PERNYATAAN Menteri
Koordinator Kemaritiman Rizal Ramli yang seolah menentang proyek pengadaan
listrik 35.000 megawatt dinilai berpotensi merusak iklim investasi. Investor
dinilai bakal kebingungan dalam menyikapi kelanjutan proyek yang menjadi
program utama pemerintahan Presiden Joko Widodo dan Wakil Presiden Jusuf Kalla
ini.
"Sangat
kebingungan investor itu sekarang, mana yang dipegang, menko-nya atau
presidennya? Rusak semua kita nanti. Kalau mau membaik negara ini, harus ada
one policies and one voices, satu suara dan satu kebijakan, satu komando. Tidak
bisa bicara seenaknya, memangnya ini negara apa, banana republic memang?"
kata Ketua Tim Ahli Wapres Sofjan Wanandi di Kantor Wakil Presiden Jakarta,
Selasa (8/9/2015).
Menurut
Sofjan, Presiden harus menertibkan suara-suara sumbang di kabinet. Seorang
menko, menurut dia, tidak bisa mengubah kebijakan yang menjadi keputusan seorang
presiden. Kendati demikian, seorang menko dapat menyampaikan masukannya kepada
presiden dalam forum tertutup.
"Dia
mungkin boleh meng-advice-kan, tetapi intern dengan Presiden dalam rapat
kabinet untuk mengubah bahwa ini ada persoalan, bicaranya di dalam, jangan
keluar. Seolah-olah dia lebih pintar dari Presiden kan kalau begini. Celaka
kita semua," kata Sofjan.
Mengenai
proyek pembangkit listrik 35.000 MW, Sofjan menyampaikan bahwa program
pemerintah tersebut akan terus berjalan. Ia tidak sepakat dengan Rizal yang
menilai target pembangunan listrik 35.000 MW tersebut bakal merugikan PT PLN.
"Buktinya,
PLN sendiri bilang bagaimana nanti, neraca baik, tetapi listrik kurang. Nanti
kalau terjadi apa-apa, kan tidak ada resource sama sekali. Di Singapura itu
sudah 100 persen resource harus ada sama banyaknya dengan kemampuan pembangkit.

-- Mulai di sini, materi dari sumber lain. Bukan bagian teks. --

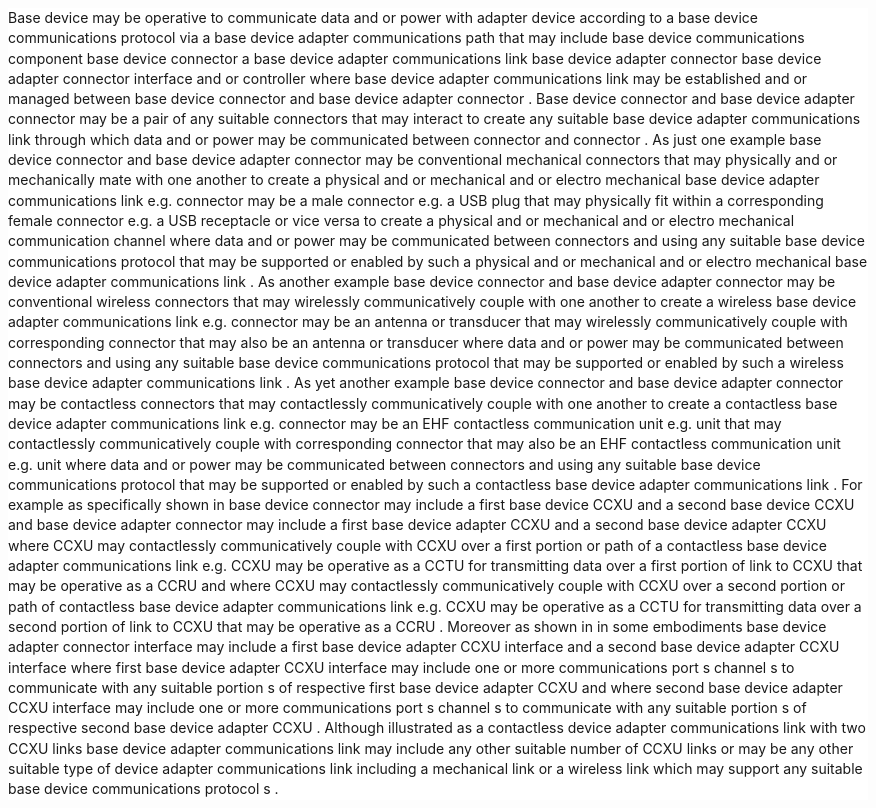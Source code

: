 Base device may be operative to communicate data and or power with adapter device according to a base device communications protocol via a base device adapter communications path that may include base device communications component base device connector a base device adapter communications link base device adapter connector base device adapter connector interface and or controller where base device adapter communications link may be established and or managed between base device connector and base device adapter connector . Base device connector and base device adapter connector may be a pair of any suitable connectors that may interact to create any suitable base device adapter communications link through which data and or power may be communicated between connector and connector . As just one example base device connector and base device adapter connector may be conventional mechanical connectors that may physically and or mechanically mate with one another to create a physical and or mechanical and or electro mechanical base device adapter communications link e.g. connector may be a male connector e.g. a USB plug that may physically fit within a corresponding female connector e.g. a USB receptacle or vice versa to create a physical and or mechanical and or electro mechanical communication channel where data and or power may be communicated between connectors and using any suitable base device communications protocol that may be supported or enabled by such a physical and or mechanical and or electro mechanical base device adapter communications link . As another example base device connector and base device adapter connector may be conventional wireless connectors that may wirelessly communicatively couple with one another to create a wireless base device adapter communications link e.g. connector may be an antenna or transducer that may wirelessly communicatively couple with corresponding connector that may also be an antenna or transducer where data and or power may be communicated between connectors and using any suitable base device communications protocol that may be supported or enabled by such a wireless base device adapter communications link . As yet another example base device connector and base device adapter connector may be contactless connectors that may contactlessly communicatively couple with one another to create a contactless base device adapter communications link e.g. connector may be an EHF contactless communication unit e.g. unit that may contactlessly communicatively couple with corresponding connector that may also be an EHF contactless communication unit e.g. unit where data and or power may be communicated between connectors and using any suitable base device communications protocol that may be supported or enabled by such a contactless base device adapter communications link . For example as specifically shown in base device connector may include a first base device CCXU and a second base device CCXU and base device adapter connector may include a first base device adapter CCXU and a second base device adapter CCXU where CCXU may contactlessly communicatively couple with CCXU over a first portion or path of a contactless base device adapter communications link e.g. CCXU may be operative as a CCTU for transmitting data over a first portion of link to CCXU that may be operative as a CCRU and where CCXU may contactlessly communicatively couple with CCXU over a second portion or path of contactless base device adapter communications link e.g. CCXU may be operative as a CCTU for transmitting data over a second portion of link to CCXU that may be operative as a CCRU . Moreover as shown in in some embodiments base device adapter connector interface may include a first base device adapter CCXU interface and a second base device adapter CCXU interface where first base device adapter CCXU interface may include one or more communications port s channel s to communicate with any suitable portion s of respective first base device adapter CCXU and where second base device adapter CCXU interface may include one or more communications port s channel s to communicate with any suitable portion s of respective second base device adapter CCXU . Although illustrated as a contactless device adapter communications link with two CCXU links base device adapter communications link may include any other suitable number of CCXU links or may be any other suitable type of device adapter communications link including a mechanical link or a wireless link which may support any suitable base device communications protocol s .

Kita juga kan ada mesti ada maintanance, resource dimatikan sementara. Kalau
ada yang mati juga ada yang meledak trafonya. Jadi, tidak bisa menghitung
persis sama," tutur dia.
Sebelumnya,
Rizal menilai target pembangunan listrik 35.000 MW merugikan PLN karena akan
ada kelebihan tenaga listrik (excess power) lebih dari 21.000 MW yang harus
dibayarkan PLN, meskipun kelebihan itu tidak terserap oleh konsumen PLN. Hal
ini disampaikan Rizal seusai memimpin rapat koordinasi dengan Kementerian
Energi dan Sumber Daya Mineral (ESDM) yang diwakili Direktur Jenderal
Kelistrikan Jarman dan Direktur Utama PLN Sofyan Basyir.
Menurut
perhitungan Rizal, PLN harus membayar excess power tersebut sebesar 10,763
miliar dollar AS. Dia pun menyebut, dalam lima tahun ke depan, target yang
paling mungkin direalisasikan dan tidak mengganggu keuangan PLN ialah sekitar
16.000 MW-18.000 MW.
"Sisa-sisanya
kita perlu revisi, misalnya bisa dilanjutkan dalam lima tahun yang akan datang.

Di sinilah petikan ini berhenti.